- **Problem to work on**
Only the lines from the one containing "the potential energy, thus, making" through the end of the listing below belong in your answer; retype them exactly.

- **Supplied material**

..........

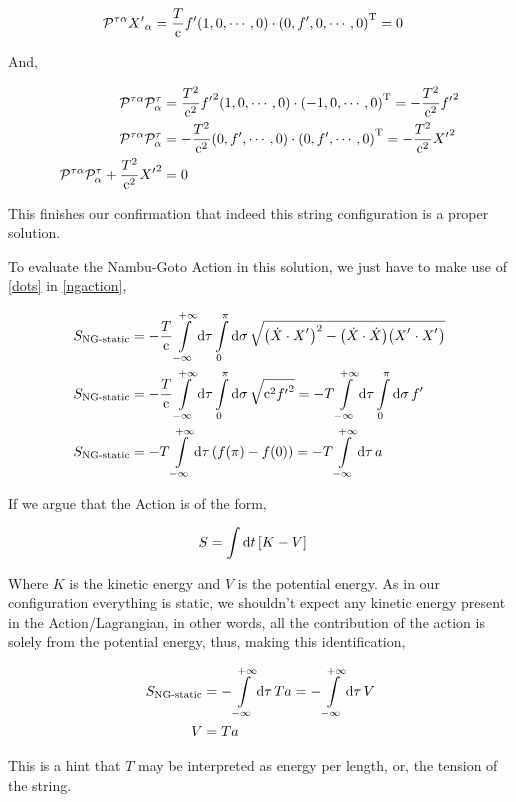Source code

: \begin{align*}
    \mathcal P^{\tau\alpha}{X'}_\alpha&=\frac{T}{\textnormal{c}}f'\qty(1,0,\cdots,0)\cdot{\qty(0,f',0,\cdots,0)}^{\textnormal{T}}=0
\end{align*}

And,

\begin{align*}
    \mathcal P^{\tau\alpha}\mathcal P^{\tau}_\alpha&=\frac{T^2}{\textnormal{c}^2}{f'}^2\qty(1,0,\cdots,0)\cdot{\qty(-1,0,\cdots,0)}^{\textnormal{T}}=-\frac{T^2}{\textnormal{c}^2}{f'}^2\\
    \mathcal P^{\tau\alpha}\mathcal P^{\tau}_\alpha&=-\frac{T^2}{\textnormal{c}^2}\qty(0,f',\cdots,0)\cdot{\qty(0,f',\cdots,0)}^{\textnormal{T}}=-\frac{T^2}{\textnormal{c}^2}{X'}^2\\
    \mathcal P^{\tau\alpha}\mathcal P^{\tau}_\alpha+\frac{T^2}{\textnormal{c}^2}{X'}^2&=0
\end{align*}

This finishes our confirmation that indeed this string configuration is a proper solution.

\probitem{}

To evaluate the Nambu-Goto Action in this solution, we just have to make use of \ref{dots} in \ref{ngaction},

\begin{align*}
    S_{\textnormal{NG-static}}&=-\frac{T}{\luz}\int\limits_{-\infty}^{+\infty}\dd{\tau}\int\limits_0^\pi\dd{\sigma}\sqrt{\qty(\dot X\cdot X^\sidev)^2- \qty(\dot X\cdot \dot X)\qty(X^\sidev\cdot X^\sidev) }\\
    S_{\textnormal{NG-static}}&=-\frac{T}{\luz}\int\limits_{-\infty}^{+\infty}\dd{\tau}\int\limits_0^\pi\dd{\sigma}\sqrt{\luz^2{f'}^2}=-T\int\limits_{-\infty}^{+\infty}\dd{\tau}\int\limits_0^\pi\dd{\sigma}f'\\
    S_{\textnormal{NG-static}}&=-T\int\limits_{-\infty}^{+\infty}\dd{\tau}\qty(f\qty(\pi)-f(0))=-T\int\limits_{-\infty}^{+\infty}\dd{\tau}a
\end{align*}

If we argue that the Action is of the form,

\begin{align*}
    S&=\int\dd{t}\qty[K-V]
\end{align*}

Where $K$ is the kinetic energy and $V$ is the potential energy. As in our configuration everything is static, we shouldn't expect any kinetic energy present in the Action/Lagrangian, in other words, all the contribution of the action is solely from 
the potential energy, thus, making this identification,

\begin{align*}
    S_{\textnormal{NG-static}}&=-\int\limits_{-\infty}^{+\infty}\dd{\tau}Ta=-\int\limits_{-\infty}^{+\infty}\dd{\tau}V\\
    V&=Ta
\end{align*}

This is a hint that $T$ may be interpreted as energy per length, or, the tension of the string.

..........

- **Result of this exercise**
the potential energy, thus, making this identification,

\begin{align*}
    S_{\textnormal{NG-static}}&=-\int\limits_{-\infty}^{+\infty}\dd{\tau}Ta=-\int\limits_{-\infty}^{+\infty}\dd{\tau}V\\
    V&=Ta
\end{align*}

This is a hint that $T$ may be interpreted as energy per length, or, the tension of the string.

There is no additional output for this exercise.